Рябь бежит по экрану, стирая грани лица его сестры. Она много говорит о пустяках, о важных делах, погоде, а потом умолкает. На её коленях сидит пятилетняя дочь, которая перелистывает страницы в альбоме. Рисунки природы: реки, леса, цветы и животные.
Она нарисовала всё это, чтобы ты не забывал, как выглядит Земля. Она соскучилась. – Последнее звучит как обвинение: почему ты там, а не тут? Почему?
Зик рефлекторно поворачивает голову вбок, разглядывая пейзаж в иллюминаторе. За стеной станции вместо сочной зелёной травы на лужайке возле дома на тысячи километров во все стороны стелятся поля черноты и уродливые лабиринты трещин. Над головой вместо голубого небесного купола – свод из тонн холодных вод, которых никогда не достигнут лучи палящего солнца. Вместо тёплого летнего дождя из него морским снегом плавно опускаются разлагающиеся останки рыб и сгнивших растений.

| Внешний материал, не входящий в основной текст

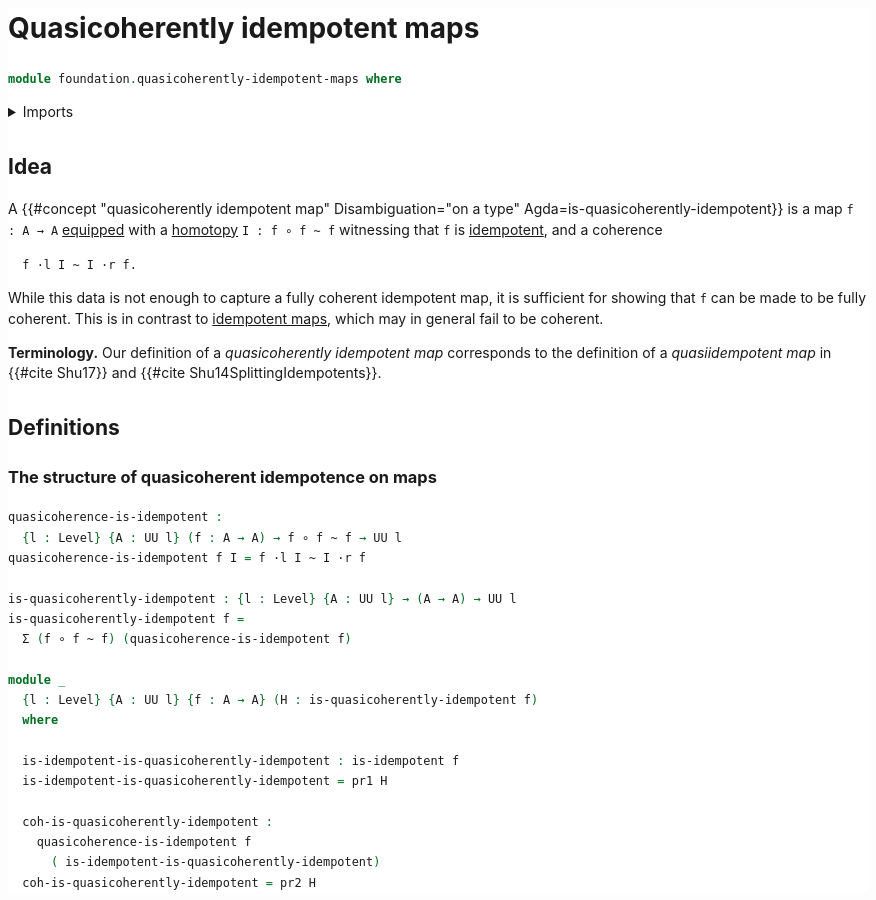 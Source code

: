 # Quasicoherently idempotent maps

```agda
module foundation.quasicoherently-idempotent-maps where
```

<details><summary>Imports</summary></details>

## Idea

A
{{#concept "quasicoherently idempotent map" Disambiguation="on a type" Agda=is-quasicoherently-idempotent}}
is a map `f : A → A` [equipped](foundation.structure.md) with a
[homotopy](foundation-core.homotopies.md) `I : f ∘ f ~ f` witnessing that `f` is
[idempotent](foundation.idempotent-maps.md), and a coherence

```text
  f ·l I ~ I ·r f.
```

While this data is not enough to capture a fully coherent idempotent map, it is
sufficient for showing that `f` can be made to be fully coherent. This is in
contrast to [idempotent maps](foundation.idempotent-maps.md), which may in
general fail to be coherent.

**Terminology.** Our definition of a _quasicoherently idempotent map_
corresponds to the definition of a _quasiidempotent map_ in {{#cite Shu17}} and
{{#cite Shu14SplittingIdempotents}}.

## Definitions

### The structure of quasicoherent idempotence on maps

```agda
quasicoherence-is-idempotent :
  {l : Level} {A : UU l} (f : A → A) → f ∘ f ~ f → UU l
quasicoherence-is-idempotent f I = f ·l I ~ I ·r f

is-quasicoherently-idempotent : {l : Level} {A : UU l} → (A → A) → UU l
is-quasicoherently-idempotent f =
  Σ (f ∘ f ~ f) (quasicoherence-is-idempotent f)

module _
  {l : Level} {A : UU l} {f : A → A} (H : is-quasicoherently-idempotent f)
  where

  is-idempotent-is-quasicoherently-idempotent : is-idempotent f
  is-idempotent-is-quasicoherently-idempotent = pr1 H

  coh-is-quasicoherently-idempotent :
    quasicoherence-is-idempotent f
      ( is-idempotent-is-quasicoherently-idempotent)
  coh-is-quasicoherently-idempotent = pr2 H
```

Нужно – сказать, что он соскучился; необходимо – произнести слова поддержки; доказать – что ему тоже тут очень плохо.
– Я тоже скучаю. – Не хватает эмоций: звучит сухо, как армейское приветствие. – Скучаю по вам всем.

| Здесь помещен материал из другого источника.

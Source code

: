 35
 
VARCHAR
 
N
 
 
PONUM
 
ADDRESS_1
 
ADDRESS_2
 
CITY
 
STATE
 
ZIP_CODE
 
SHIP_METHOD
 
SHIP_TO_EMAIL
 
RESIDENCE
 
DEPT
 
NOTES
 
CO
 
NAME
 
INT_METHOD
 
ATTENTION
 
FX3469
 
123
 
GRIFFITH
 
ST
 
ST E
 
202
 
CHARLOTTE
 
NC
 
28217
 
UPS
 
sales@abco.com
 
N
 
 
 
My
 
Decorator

Она кивает, вяло улыбается на прощание. Зик нажимает на кнопку на экране и, когда связь обрывается, испытывает облегчение, из-за которого стыдно и неуютно. Избегать общения с семьёй и, что хуже, не иметь желания общаться с ними – вот это настоящая проблема, что настигла спустя пару месяцев на станции. Он их сторонится. Боится говорить с ними, словно разучился это делать: каждое слово даётся с трудом, а выразить мысли становится сложней и сложней.

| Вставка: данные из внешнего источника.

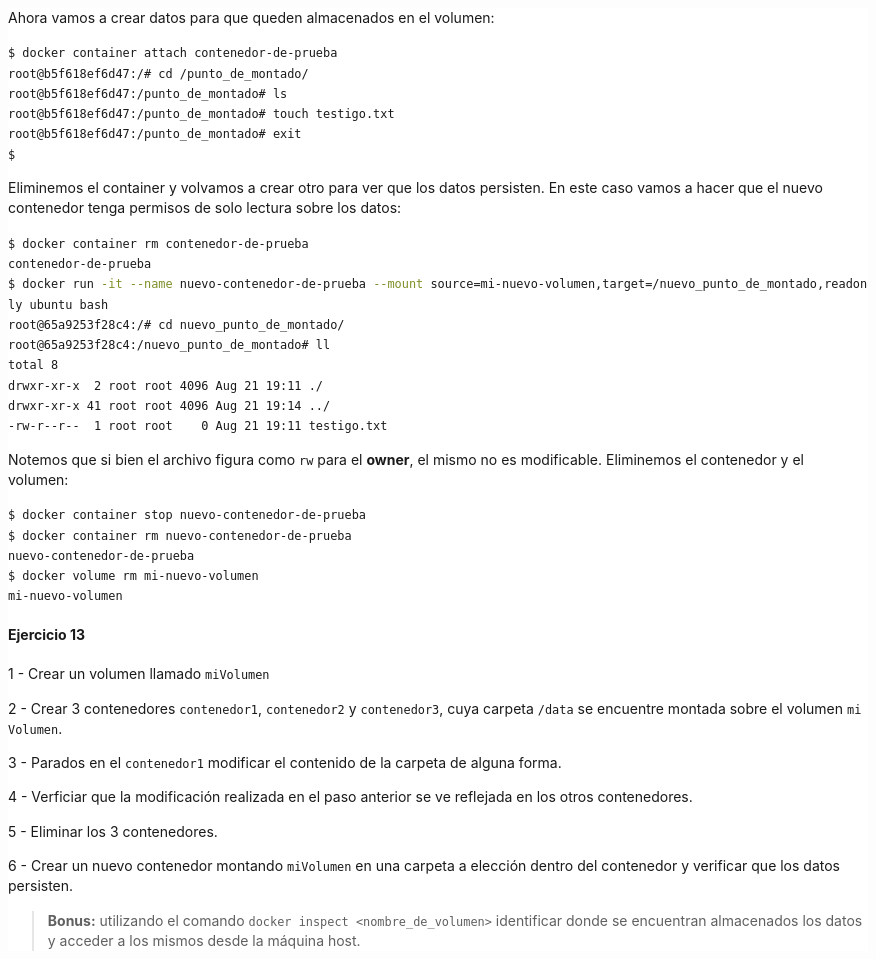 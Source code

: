 Ahora vamos a crear datos para que queden almacenados en el volumen:

```bash
$ docker container attach contenedor-de-prueba
root@b5f618ef6d47:/# cd /punto_de_montado/
root@b5f618ef6d47:/punto_de_montado# ls
root@b5f618ef6d47:/punto_de_montado# touch testigo.txt
root@b5f618ef6d47:/punto_de_montado# exit
$
```

Eliminemos el container y volvamos a crear otro para ver que los datos persisten. En este caso vamos a hacer que el nuevo contenedor tenga permisos de solo lectura sobre los datos:

```bash
$ docker container rm contenedor-de-prueba
contenedor-de-prueba
$ docker run -it --name nuevo-contenedor-de-prueba --mount source=mi-nuevo-volumen,target=/nuevo_punto_de_montado,readonly ubuntu bash
root@65a9253f28c4:/# cd nuevo_punto_de_montado/
root@65a9253f28c4:/nuevo_punto_de_montado# ll
total 8
drwxr-xr-x  2 root root 4096 Aug 21 19:11 ./
drwxr-xr-x 41 root root 4096 Aug 21 19:14 ../
-rw-r--r--  1 root root    0 Aug 21 19:11 testigo.txt
```

Notemos que si bien el archivo figura como `rw` para el **owner**, el mismo no es modificable.
Eliminemos el contenedor y el volumen:

```bash
$ docker container stop nuevo-contenedor-de-prueba
$ docker container rm nuevo-contenedor-de-prueba
nuevo-contenedor-de-prueba
$ docker volume rm mi-nuevo-volumen
mi-nuevo-volumen
```

#### Ejercicio 13

1 - Crear un volumen llamado `miVolumen`

2 - Crear 3 contenedores `contenedor1`, `contenedor2` y `contenedor3`, cuya carpeta `/data` se encuentre montada sobre el volumen `miVolumen`.

3 - Parados en el `contenedor1` modificar el contenido de la carpeta de alguna forma.

4 - Verficiar que la modificación realizada en el paso anterior se ve reflejada en los otros contenedores.

5 - Eliminar los 3 contenedores.

6 - Crear un nuevo contenedor montando `miVolumen` en una carpeta a elección dentro del contenedor y verificar que los datos persisten.

> **Bonus:** utilizando el comando `docker inspect <nombre_de_volumen>` identificar donde se encuentran almacenados los datos y acceder a los mismos desde la máquina host.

Морской снег не прекращая падает из чёрного небесного купола, кружит в подсвеченной фонарями воде и, осев на дно, сливается воедино с вековым илом. Расположившись в кресле, Зик смотрит в иллюминатор и думает о том, где он. Та ли эта планета Земля, на которой он родился? Почему её поверхность расцвечена всеми красками жизни и пышет энергией, а её глубина, океан – прародитель всего живого – выглядит как кладбище для всего мира и дарит лишь мрак и холод?
Станция скрипит: стены и потолки едва ощутимо дрожат, сдерживая напор вод, которые неустанно хотят поглотить все и вся в свой вечный покой. Иногда Зику становится страшно, чаще – наоборот. Полное спокойствие, глубокое умиротворение, словно океан мало за малым вымывает из уголков его души все тревоги; будто бы он ненасытный и, не разбирая, поглощает все эмоции и чувства, превращая его в пустошь – в пустоте ни страха, ни боли, – подобную себе.
Персонал на станции – всего-то десять человек – никогда не бывает в сборе. Они лишь тени былых людей. Их голоса Зик давно не слышал вживую, только через динамики и только о смене дежурства. Сутки постепенно потеряли чёткое определение – в них не двадцать четыре часа, а куда больше. Связью с поверхностью для личных нужд никто не пользовался несколько месяцев. Он и сам про неё предпочитает забыть, говорит себе, что цифровая информация извращает фразу «живое общение» и поэтому не хочет пользоваться ей. Скорее, не может заставить себя.
Однажды, случайно проснувшись от слишком громкого скрежета под каютой, Зик выходит на кухню и пересекается с Беллой. Вглядывается в её лицо, каждый контур, пытаясь вспомнить, точно ли она выглядела именно так? Разговор идёт пустой, а шутки прошлогодние. Когда в очередной раз она смеётся – громко и неестественно, – Зик понимает, что даже не против того, чтобы она (или он) сейчас ушла. Он думал, что соскучился по разговорам, по живому общению. Но нет – его с первых же минут начинает воротить от её вида, от скользящего взгляда, который бегает по каюте, от цоканья ложки об железный край чашки.